Music Mini Review : Damon Albarn – Everyday Robots

Music Mini Review : Damon Albarn – Everyday Robots

Note de l'auteur

damon-albarn-Everyday-RobotsSi Everyday Robots, l’album, avait été aussi parfait que le morceau du même nom, Damon Albarn nous aurait sans doute pondu son chef d’œuvre, le truc autour duquel il tourne depuis tant de temps sans vraiment pouvoir mettre la main dessus. Mais la vérité est que, malgré une majorité de morceaux plutôt bien, aucun n’atteindra la classe du titre d’ouverture.

Le fait est que Albarn n’a sans doute pas eu le courage (ou l’envie) de faire un disque véritablement triste. Et pourtant, on sent bien en écoutant les premiers morceaux, qu’on n’est pas exactement sur un album qui va célébrer le soleil et la belle vie.

Mais voilà, il faut qu’il casse le délire avec Mr Tembo qui, malgré des qualités indéniables, a aussi une fâcheuse tendance à être un peu simpliste lorsqu’on sait de quoi le Gorillaz est capable. C’est un peu une redite de ce qu’il nous avait donné sur Mali qui n’a clairement pas grand-chose à faire ici.
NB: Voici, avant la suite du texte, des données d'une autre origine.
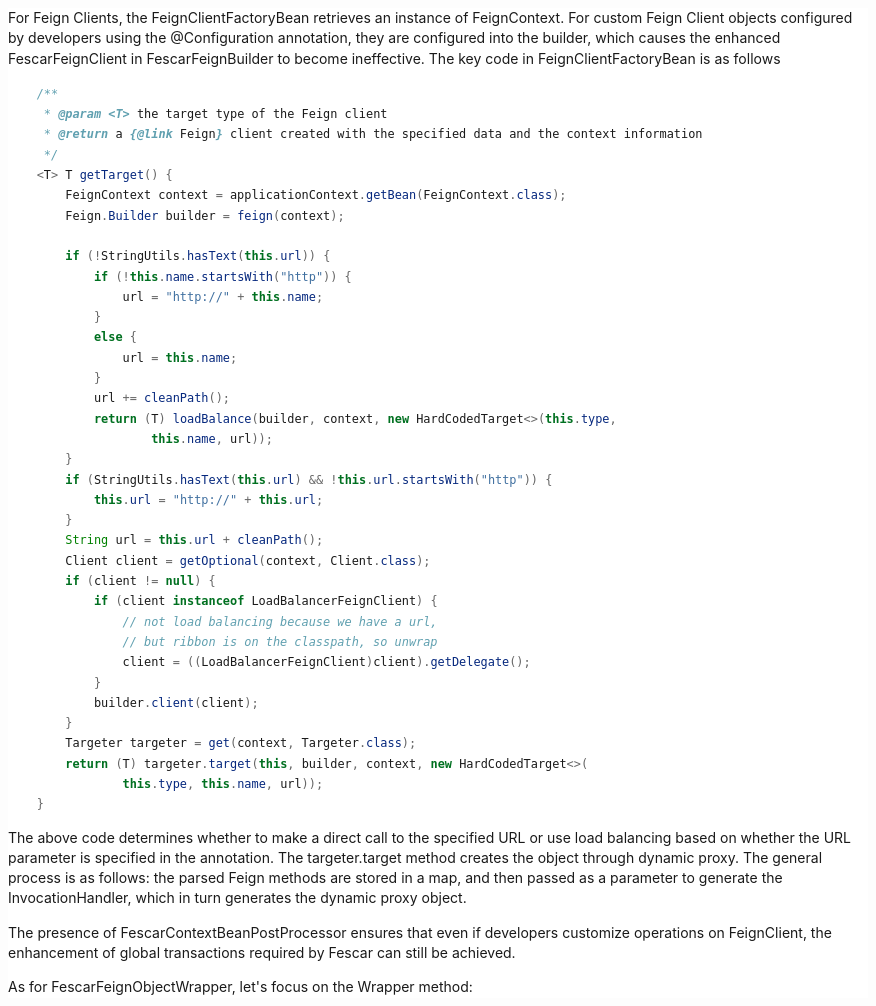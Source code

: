 For Feign Clients, the FeignClientFactoryBean retrieves an instance of FeignContext. For custom Feign Client objects configured by developers using the @Configuration annotation, they are configured into the builder, which causes the enhanced FescarFeignClient in FescarFeignBuilder to become ineffective. The key code in FeignClientFactoryBean is as follows

```java
	/**
	 * @param <T> the target type of the Feign client
	 * @return a {@link Feign} client created with the specified data and the context information
	 */
	<T> T getTarget() {
		FeignContext context = applicationContext.getBean(FeignContext.class);
		Feign.Builder builder = feign(context);

		if (!StringUtils.hasText(this.url)) {
			if (!this.name.startsWith("http")) {
				url = "http://" + this.name;
			}
			else {
				url = this.name;
			}
			url += cleanPath();
			return (T) loadBalance(builder, context, new HardCodedTarget<>(this.type,
					this.name, url));
		}
		if (StringUtils.hasText(this.url) && !this.url.startsWith("http")) {
			this.url = "http://" + this.url;
		}
		String url = this.url + cleanPath();
		Client client = getOptional(context, Client.class);
		if (client != null) {
			if (client instanceof LoadBalancerFeignClient) {
				// not load balancing because we have a url,
				// but ribbon is on the classpath, so unwrap
				client = ((LoadBalancerFeignClient)client).getDelegate();
			}
			builder.client(client);
		}
		Targeter targeter = get(context, Targeter.class);
		return (T) targeter.target(this, builder, context, new HardCodedTarget<>(
				this.type, this.name, url));
	}
```
The above code determines whether to make a direct call to the specified URL or use load balancing based on whether the URL parameter is specified in the annotation. The targeter.target method creates the object through dynamic proxy. The general process is as follows: the parsed Feign methods are stored in a map, and then passed as a parameter to generate the InvocationHandler, which in turn generates the dynamic proxy object.

The presence of FescarContextBeanPostProcessor ensures that even if developers customize operations on FeignClient, the enhancement of global transactions required by Fescar can still be achieved.

As for FescarFeignObjectWrapper, let's focus on the Wrapper method:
D’autant que dès le morceau suivant, Albarn reprend son spleen du début en alignant un très jolie You & Me, hanté par le spectre de David Bowie. Un spleen qui ne nous quittera plus jusqu’au morceau final, malheureusement le plus raté de tout le disque.

Quelle drôle d’idée d’avoir fait appel au génial Brian Eno pour ce qu’il fait de moins bien, à savoir chanter ? Proprement insupportable dès les premiers accords, Heavy Seas of Love ruine complètement le mood solitaire laissé par The History of a Cheating Heart.

A trois morceaux près, Damon Albarn aurait pu nous sortir un album magnifique. Trois morceaux qui sonnent comme des fausses notes d’optimisme forcé et mal venu au milieu d’un disque autrement plus triste et plus authentique.